Baltimore, November 6.

Let me see! this is the beginning of November. Yes; it was just a twelvemonth ago that I was sitting, at this silent hour, at a country-fire just like this. My elbow then as now was leaning on a table, supplied with books and writing-tools.

"What shall I do," thought I, "then, to pass away the time till ten? Can't think of going to bed till that hour, and if I sit here, idly basking in the beams of this cheerful blaze, I shall fall into a listless, uneasy cloze, that, without refreshing me, as sleep would do, will unfit me for sleep.

"Shall I read? Nothing here that is new. Enough that is of value, if I could but make myself inquisitive; treasures which, in a curious mood, I would eagerly rifle; but now the tedious page only adds new weight to my eyelids.

"Shall I write? What? to whom? there are Sam and Tom, and brother Dick, and sister Sue: they all have epistolary claims upon me still unsatisfied. Twenty letters that I ought to answer. Come, let me briskly set about the task----

"Not now; some other time. To-morrow. What can I write about? Haven't two ideas that hang together intelligibly. 'Twill be commonplace trite stuff. Besides, writing always plants a thorn in my breast.

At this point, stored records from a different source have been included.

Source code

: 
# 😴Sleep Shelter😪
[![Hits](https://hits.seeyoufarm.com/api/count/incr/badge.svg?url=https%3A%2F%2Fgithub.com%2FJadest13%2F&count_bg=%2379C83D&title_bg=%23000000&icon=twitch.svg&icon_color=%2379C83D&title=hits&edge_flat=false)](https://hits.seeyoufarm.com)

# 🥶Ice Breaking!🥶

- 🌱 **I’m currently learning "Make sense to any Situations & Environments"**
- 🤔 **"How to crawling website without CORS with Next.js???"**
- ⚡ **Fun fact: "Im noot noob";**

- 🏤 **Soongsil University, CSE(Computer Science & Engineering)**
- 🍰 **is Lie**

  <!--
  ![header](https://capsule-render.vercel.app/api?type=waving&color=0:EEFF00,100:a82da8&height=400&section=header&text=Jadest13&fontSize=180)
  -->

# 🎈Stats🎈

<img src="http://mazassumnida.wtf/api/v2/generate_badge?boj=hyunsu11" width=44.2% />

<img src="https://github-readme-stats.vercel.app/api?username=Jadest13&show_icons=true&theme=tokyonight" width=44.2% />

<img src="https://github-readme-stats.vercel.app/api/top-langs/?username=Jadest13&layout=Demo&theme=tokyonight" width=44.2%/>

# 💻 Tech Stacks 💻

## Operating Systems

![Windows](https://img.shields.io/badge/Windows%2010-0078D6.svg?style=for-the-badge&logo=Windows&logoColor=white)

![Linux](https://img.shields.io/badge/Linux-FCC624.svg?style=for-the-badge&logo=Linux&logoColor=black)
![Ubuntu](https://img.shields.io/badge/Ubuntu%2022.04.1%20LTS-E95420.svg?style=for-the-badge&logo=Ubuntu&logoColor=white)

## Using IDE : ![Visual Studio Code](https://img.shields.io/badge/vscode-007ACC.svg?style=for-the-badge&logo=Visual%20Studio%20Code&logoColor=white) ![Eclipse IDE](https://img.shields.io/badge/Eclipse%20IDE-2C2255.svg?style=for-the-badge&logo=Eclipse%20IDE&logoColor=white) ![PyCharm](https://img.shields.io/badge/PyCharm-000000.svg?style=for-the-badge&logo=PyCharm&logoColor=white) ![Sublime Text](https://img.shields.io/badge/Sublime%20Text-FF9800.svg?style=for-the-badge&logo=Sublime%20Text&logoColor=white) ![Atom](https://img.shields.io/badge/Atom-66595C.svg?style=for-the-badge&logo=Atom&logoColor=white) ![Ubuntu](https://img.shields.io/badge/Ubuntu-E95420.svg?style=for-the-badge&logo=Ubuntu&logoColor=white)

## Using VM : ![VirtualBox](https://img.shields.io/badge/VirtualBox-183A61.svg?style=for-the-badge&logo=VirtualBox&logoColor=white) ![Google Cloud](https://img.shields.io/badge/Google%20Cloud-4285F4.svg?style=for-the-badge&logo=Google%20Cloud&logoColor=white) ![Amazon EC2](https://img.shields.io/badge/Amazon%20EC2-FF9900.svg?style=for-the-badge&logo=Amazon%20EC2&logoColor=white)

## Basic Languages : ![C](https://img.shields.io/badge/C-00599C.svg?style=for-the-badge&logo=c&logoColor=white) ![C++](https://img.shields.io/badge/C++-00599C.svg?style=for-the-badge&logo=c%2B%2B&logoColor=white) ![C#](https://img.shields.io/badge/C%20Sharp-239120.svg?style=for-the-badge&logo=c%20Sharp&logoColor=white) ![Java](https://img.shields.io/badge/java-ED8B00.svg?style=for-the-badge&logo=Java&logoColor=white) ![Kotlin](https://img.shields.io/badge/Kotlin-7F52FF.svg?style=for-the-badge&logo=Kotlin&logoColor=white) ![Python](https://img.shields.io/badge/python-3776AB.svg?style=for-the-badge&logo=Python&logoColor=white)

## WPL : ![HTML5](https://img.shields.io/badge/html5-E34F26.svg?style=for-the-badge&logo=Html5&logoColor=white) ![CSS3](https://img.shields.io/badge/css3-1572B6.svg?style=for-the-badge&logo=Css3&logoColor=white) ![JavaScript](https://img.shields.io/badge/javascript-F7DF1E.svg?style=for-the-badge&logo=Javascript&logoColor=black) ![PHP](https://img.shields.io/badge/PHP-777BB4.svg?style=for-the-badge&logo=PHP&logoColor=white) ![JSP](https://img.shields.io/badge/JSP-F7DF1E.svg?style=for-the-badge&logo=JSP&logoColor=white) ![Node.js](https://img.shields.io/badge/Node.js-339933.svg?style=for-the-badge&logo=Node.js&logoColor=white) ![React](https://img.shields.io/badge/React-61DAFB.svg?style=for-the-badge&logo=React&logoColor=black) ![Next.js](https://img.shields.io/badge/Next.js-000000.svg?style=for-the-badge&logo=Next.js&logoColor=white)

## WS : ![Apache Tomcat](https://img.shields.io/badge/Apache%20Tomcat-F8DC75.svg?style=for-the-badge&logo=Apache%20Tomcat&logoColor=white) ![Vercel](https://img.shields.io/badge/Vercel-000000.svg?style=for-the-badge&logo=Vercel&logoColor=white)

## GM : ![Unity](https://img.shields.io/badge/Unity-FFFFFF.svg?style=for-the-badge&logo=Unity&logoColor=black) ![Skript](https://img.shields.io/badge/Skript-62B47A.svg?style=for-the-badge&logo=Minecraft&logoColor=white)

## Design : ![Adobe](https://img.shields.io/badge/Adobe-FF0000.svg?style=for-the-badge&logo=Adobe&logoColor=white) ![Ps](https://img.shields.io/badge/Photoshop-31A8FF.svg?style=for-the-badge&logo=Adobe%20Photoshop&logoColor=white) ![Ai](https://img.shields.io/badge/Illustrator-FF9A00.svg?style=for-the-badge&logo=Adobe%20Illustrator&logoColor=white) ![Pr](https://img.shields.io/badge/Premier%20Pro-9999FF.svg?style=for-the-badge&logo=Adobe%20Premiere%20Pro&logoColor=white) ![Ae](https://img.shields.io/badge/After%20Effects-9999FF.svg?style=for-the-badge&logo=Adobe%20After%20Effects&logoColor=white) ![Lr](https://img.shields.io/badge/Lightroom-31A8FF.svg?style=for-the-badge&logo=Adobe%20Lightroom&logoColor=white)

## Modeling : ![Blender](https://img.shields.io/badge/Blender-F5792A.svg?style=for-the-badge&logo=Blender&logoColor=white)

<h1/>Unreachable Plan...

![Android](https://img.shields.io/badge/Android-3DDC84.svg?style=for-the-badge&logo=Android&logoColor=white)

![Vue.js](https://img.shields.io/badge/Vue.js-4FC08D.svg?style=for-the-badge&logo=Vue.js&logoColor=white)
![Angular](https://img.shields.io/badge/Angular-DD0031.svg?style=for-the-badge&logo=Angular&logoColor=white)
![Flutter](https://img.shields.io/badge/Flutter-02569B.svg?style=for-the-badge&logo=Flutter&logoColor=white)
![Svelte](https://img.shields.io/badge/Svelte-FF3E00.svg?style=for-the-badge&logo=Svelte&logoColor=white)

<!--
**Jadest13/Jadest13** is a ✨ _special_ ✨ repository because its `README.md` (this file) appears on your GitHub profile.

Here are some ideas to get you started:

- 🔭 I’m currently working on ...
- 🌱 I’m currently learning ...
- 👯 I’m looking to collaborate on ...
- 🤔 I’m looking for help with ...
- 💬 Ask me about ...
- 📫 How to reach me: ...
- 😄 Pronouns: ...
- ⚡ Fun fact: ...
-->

"Let me try my hand at a reverie; a meditation,--on that hearth-brush. Hair--what sort of hair? of a hog; and the wooden handle--of poplar or cedar or white oak. At one time a troop of swine munching mast in a grove of oaks, transformed by those magicians, carpenters and butchers, into hearth-brushes. A whimsical metamorphosis, upon my faith!

"Pish! what stupid musing! I see I must betake myself to bed at last, and throw away upon oblivion one more hour than is common."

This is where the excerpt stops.